Bartali nacque a Firenze nel 1914
Bartali nacque a Firenze nel 1914

«L’è tutto da rifare» avrebbe detto Ginettaccio. Il museo del ciclismo “Gino Bartali” si risveglia magicamente dal letargo, in occasione dell’undicesima frazione del Giro d’Italia. Ma quanto durerà? Ormai da anni è finito nel dimenticatoio, la partenza della tappa da Ponte a Ema, paese natale del ciclista toscano, è lo spunto per provare a rilanciare il museo, passato nelle mani del Comune di Firenze da un anno e mezzo. «Non hanno mai fatto abbastanza, il timore è che una volta passata la carovana torni tutto come prima» dichiara Andrea Bresci, il presidente dell’Associazione “Amici del Museo Bartali”, protagonista nel 2006 dell’apertura del complesso sulla Chiantigiana. Proprio di fronte alla casa che fu di Bartali. «Partiranno esattamente da qui – continua Bresci – ci sarà un lancio di colombi e ci saranno tutte le scolaresche che in questi giorni sono venute a visitare il museo». Per l’occasione, nell’ultima settimana è stata disposta quest’apertura “straordinaria”, l’aggettivo non è casuale se si pensa che tutto l’anno la galleria è aperta dieci ore a settimana: dalle 10 alle 13 il venerdì e il sabato, dalle 12 alle 16 la domenica. «Troppo poco, l’Associazione si è rivolta al Comune per la gestione ma la risposta che ci hanno dato è stata deludente. Due vigilantes e orari incomprensibili».

L’opera di restauro per il passaggio del Giro del centenario ha richiesto grossi sforzi, l’usura causata dal tempo e dall’abbandono rischia di ripresentarsi tra qualche mese. Addirittura sono stati rinforzati gli infissi per tenerlo al riparo dai ladri. All’interno, cimeli d’inestimabile valore, tra cui la coppa Desgrange vinta da Gino al Tour tra gli anni Trenta e Quaranta o una Bartali da collezione utilizzata a fine carriera. Poco più in là c’è pure la maglia della SS Aquila, primissima squadra del ciclista toscano. «Un Paese senza memoria e rispetto, non sarà mai un grande Paese» hanno attaccato gli “Amici del museo Bartali” sui social qualche settimana fa. «Chi fino a ieri aveva dimenticato Bartali e il museo, oggi si scopre estimatore e conoscitore per evidenti interessi personali. Peccato che nel frattempo pezzi unici siano lasciati alla mercé di tarli e tarme».

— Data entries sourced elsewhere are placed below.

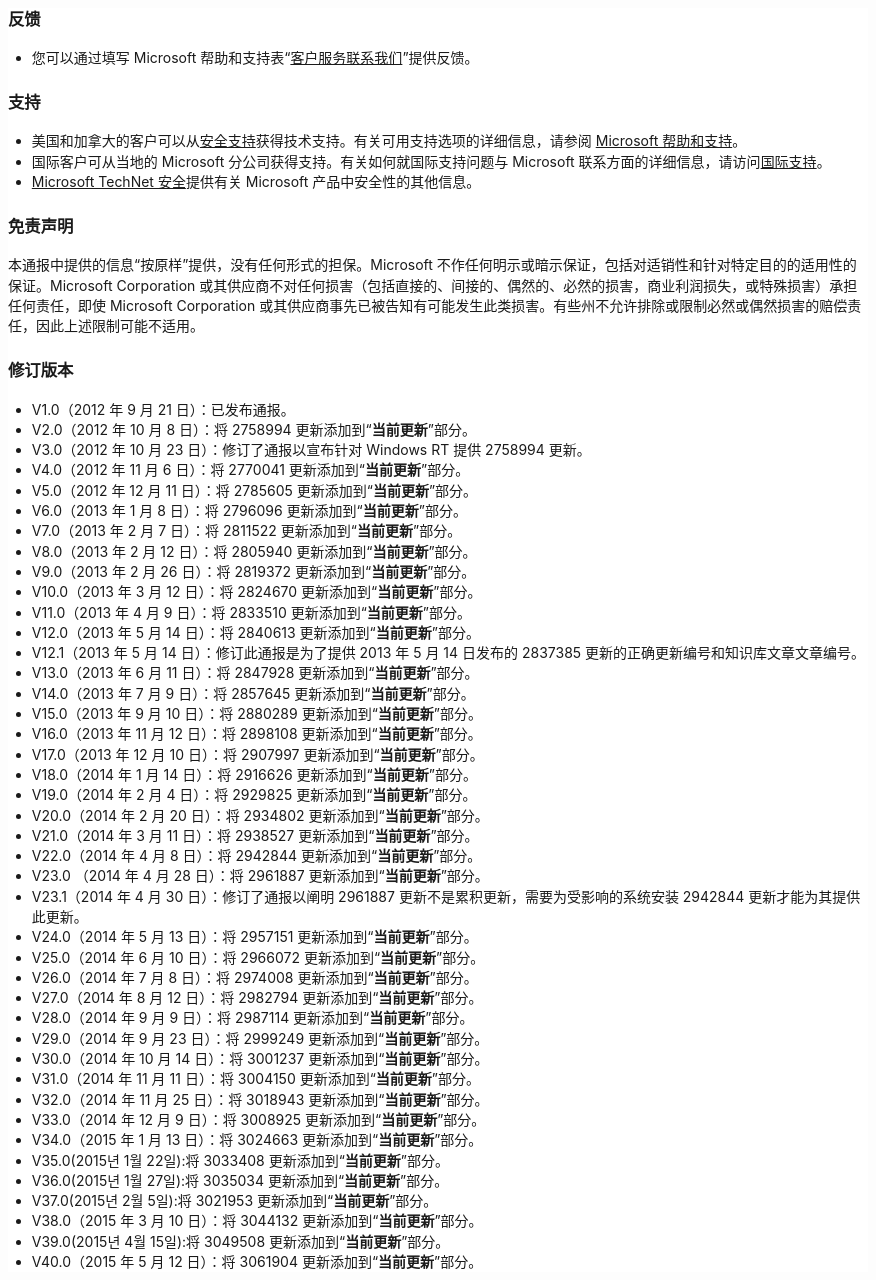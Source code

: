 ### 反馈
  
-   您可以通过填写 Microsoft 帮助和支持表“[客户服务联系我们](https://support.microsoft.com/common/survey.aspx?scid=sw;en;1257&amp;showpage=1&amp;ws=technet&amp;sd=tech)”提供反馈。
  
### 支持
  
-   美国和加拿大的客户可以从[安全支持](https://support.microsoft.com/zh-cn/gp/gp_security_main)获得技术支持。有关可用支持选项的详细信息，请参阅 [Microsoft 帮助和支持](https://support.microsoft.com/zh-cn)。  
-   国际客户可从当地的 Microsoft 分公司获得支持。有关如何就国际支持问题与 Microsoft 联系方面的详细信息，请访问[国际支持](https://support2.microsoft.com/zh-cn/common/international.aspx)。  
-   [Microsoft TechNet 安全](http://technet.microsoft.com/zh-cn/security/default.aspx)提供有关 Microsoft 产品中安全性的其他信息。
  
### 免责声明
  
本通报中提供的信息“按原样”提供，没有任何形式的担保。Microsoft 不作任何明示或暗示保证，包括对适销性和针对特定目的的适用性的保证。Microsoft Corporation 或其供应商不对任何损害（包括直接的、间接的、偶然的、必然的损害，商业利润损失，或特殊损害）承担任何责任，即使 Microsoft Corporation 或其供应商事先已被告知有可能发生此类损害。有些州不允许排除或限制必然或偶然损害的赔偿责任，因此上述限制可能不适用。
  
### 修订版本
  
-   V1.0（2012 年 9 月 21 日）：已发布通报。  
-   V2.0（2012 年 10 月 8 日）：将 2758994 更新添加到“**当前更新**”部分。  
-   V3.0（2012 年 10 月 23 日）：修订了通报以宣布针对 Windows RT 提供 2758994 更新。  
-   V4.0（2012 年 11 月 6 日）：将 2770041 更新添加到“**当前更新**”部分。  
-   V5.0（2012 年 12 月 11 日）：将 2785605 更新添加到“**当前更新**”部分。  
-   V6.0（2013 年 1 月 8 日）：将 2796096 更新添加到“**当前更新**”部分。  
-   V7.0（2013 年 2 月 7 日）：将 2811522 更新添加到“**当前更新**”部分。  
-   V8.0（2013 年 2 月 12 日）：将 2805940 更新添加到“**当前更新**”部分。  
-   V9.0（2013 年 2 月 26 日）：将 2819372 更新添加到“**当前更新**”部分。  
-   V10.0（2013 年 3 月 12 日）：将 2824670 更新添加到“**当前更新**”部分。  
-   V11.0（2013 年 4 月 9 日）：将 2833510 更新添加到“**当前更新**”部分。  
-   V12.0（2013 年 5 月 14 日）：将 2840613 更新添加到“**当前更新**”部分。  
-   V12.1（2013 年 5 月 14 日）：修订此通报是为了提供 2013 年 5 月 14 日发布的 2837385 更新的正确更新编号和知识库文章文章编号。  
-   V13.0（2013 年 6 月 11 日）：将 2847928 更新添加到“**当前更新**”部分。  
-   V14.0（2013 年 7 月 9 日）：将 2857645 更新添加到“**当前更新**”部分。  
-   V15.0（2013 年 9 月 10 日）：将 2880289 更新添加到“**当前更新**”部分。  
-   V16.0（2013 年 11 月 12 日）：将 2898108 更新添加到“**当前更新**”部分。  
-   V17.0（2013 年 12 月 10 日）：将 2907997 更新添加到“**当前更新**”部分。  
-   V18.0（2014 年 1 月 14 日）：将 2916626 更新添加到“**当前更新**”部分。  
-   V19.0（2014 年 2 月 4 日）：将 2929825 更新添加到“**当前更新**”部分。  
-   V20.0（2014 年 2 月 20 日）：将 2934802 更新添加到“**当前更新**”部分。  
-   V21.0（2014 年 3 月 11 日）：将 2938527 更新添加到“**当前更新**”部分。  
-   V22.0（2014 年 4 月 8 日）：将 2942844 更新添加到“**当前更新**”部分。  
-   V23.0 （2014 年 4 月 28 日）：将 2961887 更新添加到“**当前更新**”部分。  
-   V23.1（2014 年 4 月 30 日）：修订了通报以阐明 2961887 更新不是累积更新，需要为受影响的系统安装 2942844 更新才能为其提供此更新。  
-   V24.0（2014 年 5 月 13 日）：将 2957151 更新添加到“**当前更新**”部分。  
-   V25.0（2014 年 6 月 10 日）：将 2966072 更新添加到“**当前更新**”部分。  
-   V26.0（2014 年 7 月 8 日）：将 2974008 更新添加到“**当前更新**”部分。  
-   V27.0（2014 年 8 月 12 日）：将 2982794 更新添加到“**当前更新**”部分。  
-   V28.0（2014 年 9 月 9 日）：将 2987114 更新添加到“**当前更新**”部分。  
-   V29.0（2014 年 9 月 23 日）：将 2999249 更新添加到“**当前更新**”部分。  
-   V30.0（2014 年 10 月 14 日）：将 3001237 更新添加到“**当前更新**”部分。  
-   V31.0（2014 年 11 月 11 日）：将 3004150 更新添加到“**当前更新**”部分。  
-   V32.0（2014 年 11 月 25 日）：将 3018943 更新添加到“**当前更新**”部分。  
-   V33.0（2014 年 12 月 9 日）：将 3008925 更新添加到“**当前更新**”部分。  
-   V34.0（2015 年 1 月 13 日）：将 3024663 更新添加到“**当前更新**”部分。  
-   V35.0(2015년 1월 22일):将 3033408 更新添加到“**当前更新**”部分。  
-   V36.0(2015년 1월 27일):将 3035034 更新添加到“**当前更新**”部分。  
-   V37.0(2015년 2월 5일):将 3021953 更新添加到“**当前更新**”部分。  
-   V38.0（2015 年 3 月 10 日）：将 3044132 更新添加到“**当前更新**”部分。  
-   V39.0(2015년 4월 15일):将 3049508 更新添加到“**当前更新**”部分。  
-   V40.0（2015 年 5 月 12 日）：将 3061904 更新添加到“**当前更新**”部分。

La petizione lanciata nel gennaio scorso ha superato le mille firme, tifosi e appassionati ogni mese donano oggetti nuovi da esporre, ma dopo l’entusiasmo per l’apertura iniziale la spinta sembra essere venuta meno. E anche le iniziative organizzate dai volontari sono ormai ferme al 2010, come indica il sito ufficiale del “ciclomuseo”. Di sponsor, neanche l’ombra. Il neo rieletto presidente della Federazione ciclistica, Renato Di Rocco, non si è mosso minimamente nemmeno in coincidenza del Giro. Che domani ci passa davanti e punta verso nord. Dove c’è un altro simbolo dimenticato. Il Museo del Ghisallo, in provincia di Como, è chiuso sei mesi all’anno.